Brazil suspends Belo Sun’s gold mine licence, stock collapses

The Volta Grande project consists of an open pit, a gold recovery process facility, water and tailings management and supporting infrastructure. (Image taken from Belo Sun’s presentation.)

A Brazilian court has once again suspended a construction licence for Canada’s Belo Sun Mining’s (TSX:BSX) Volta Grande project, expected to become the South American country’s largest gold mine.

The decision, the second of its kind since 2013, represents a significant new obstacle in the way of the Toronto-based miner’s plans to develop the vast gold mine, in the Brazilian Amazonic state of Pará, local newspaper O’ Globo reported (in Portuguese).

According to the ruling, construction of the project is to remain suspended until indigenous study has been approved by Funai (Indigenous Affairs Agency of Brazil), Belo Sun said in a statement.
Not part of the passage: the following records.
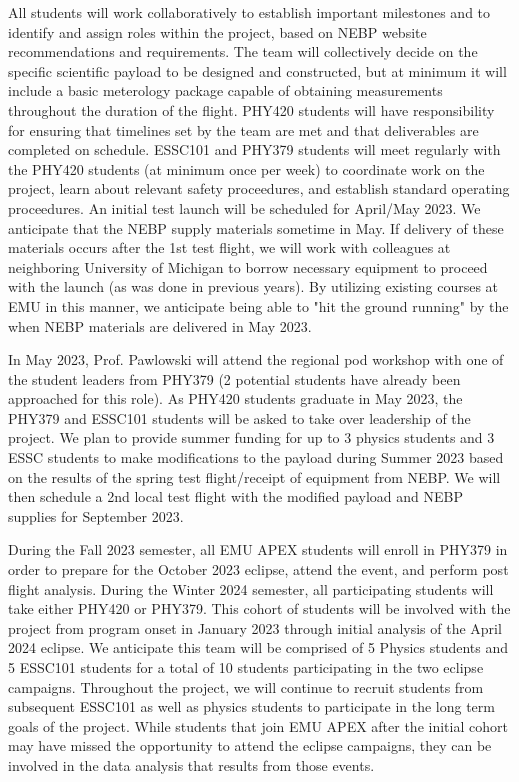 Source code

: \documentclass[12pt]{article}
\begin{document}
All students will work collaboratively to establish important milestones and to identify
and assign roles within the project, based on NEBP website recommendations and requirements.
The team will collectively decide on the specific scientific payload to be designed and constructed,
but at minimum it will include a basic meterology package capable of obtaining
measurements throughout the duration of the flight.
PHY420 students will have responsibility for ensuring that
timelines set by the team are met and that deliverables are completed on schedule.
ESSC101 and PHY379 students will
meet regularly with the PHY420 students (at minimum once per week) to coordinate work on the
project, learn about relevant safety proceedures, and establish standard operating proceedures.
An initial test launch will be scheduled for April/May 2023.
We anticipate that the NEBP supply materials sometime in May. If
delivery of these materials occurs after the 1st test flight, we will work with
colleagues at neighboring University of Michigan to borrow necessary equipment
to proceed with the launch (as was done in previous years). By utilizing existing courses
at EMU in this manner, we anticipate being able to "hit the ground running" by the
when NEBP materials are delivered in May 2023.

In May 2023, Prof. Pawlowski will attend the regional pod workshop with one of
the student leaders from PHY379 (2 potential students have already been approached
for this role).
As PHY420 students graduate in May 2023, the PHY379 and ESSC101 students will be
asked to take over leadership of the project. We plan to provide
summer funding for up to 3 physics students and 3 ESSC students to make modifications to the
payload during Summer 2023 based on the results of the spring test flight/receipt
of equipment from NEBP.
We will then schedule a 2nd local test flight with the modified payload and
NEBP supplies for September
2023.

 During the Fall 2023 semester, all EMU APEX students will enroll in PHY379 in order
 to prepare for the October 2023 eclipse, attend the event, and perform post flight
 analysis. During the Winter 2024 semester, all participating students will 
 take either PHY420 or PHY379. This cohort of students
will be involved with the project from program onset in January 2023 through initial analysis
of the April 2024 eclipse. We anticipate this
team will be comprised of 5 Physics students and 5 ESSC101 students for a total
of 10 students participating in the two eclipse campaigns. Throughout the 
project, we will continue to recruit students from subsequent ESSC101 as well as 
physics students to participate in the long term goals of the project. While students that 
join EMU APEX after the initial cohort may have missed the opportunity to 
attend the eclipse campaigns, they can be involved in the data analysis 
that results from those events.
\end{document}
Volta Grande, expected to become the South American country’s largest gold mine, would produce an average of 205,000 ounces a year over its nearly 17-year life.

Shares in Belo Sun collapsed on the news and were falling almost 17% to 69 Canadian cents in Toronto at 9:57 am local time. But year-to-date, the stock is still up 1.47%.

According to Brazilian regulations, indigenous studies are required if their lands are located less than 10 kilometres from the project, something Belo Sun said it has already done. The company said it believed that following a review of the completed study, the court will reconsider their position.

In February, a group of locals who opposed the project asked Pará authorities to suspend the recently issued construction licence for Volta Grande. They oppose the company’s planned use of cyanide during extraction of the precious metal, arguing that waste will be deposited in a dam located just 1.5 km from the Xingu River, a tributary of the Amazon, which poses risks in case of a dam collapse as it happened in 2015, after the Samarco dam burst in the south-eastern state of Minas Gerais, which killed 19 people and polluted water streams.

In November 2013 a federal court suspended the company’s environmental permit, saying Belo Sun had not taken necessary steps to analyze the mine’s potential impact on indigenous peoples who live within a few kilometers of the mine site.

In December, Belo Sun won temporary permission to keep operating while awaiting a final ruling on that case, which came in June 2014 and meant for the company to suspend work at Volta Grande.

“We are disappointed by this second interruption to our construction plans, however these hurdles are expected and we will work through them,” the firm’s President and CEO, Peter Tagliamonte, said in the statement. “We are working with our local Brazilian counsel to have the decision of the Court overturned on appeal.”

Belo Sun plans to spend an initial $5 million in exploration this year, aimed at demonstrating the possibility of new and expanded gold mineralization on 175,000-hectare property, where small-scale miners have been active since the 1960’s.

The Volta Grande project consists of an open pit, a gold recovery process facility, water and tailings management and supporting infrastructure.

It is expected to produce an average of 205,000 ounces a year over its nearly 17-year life.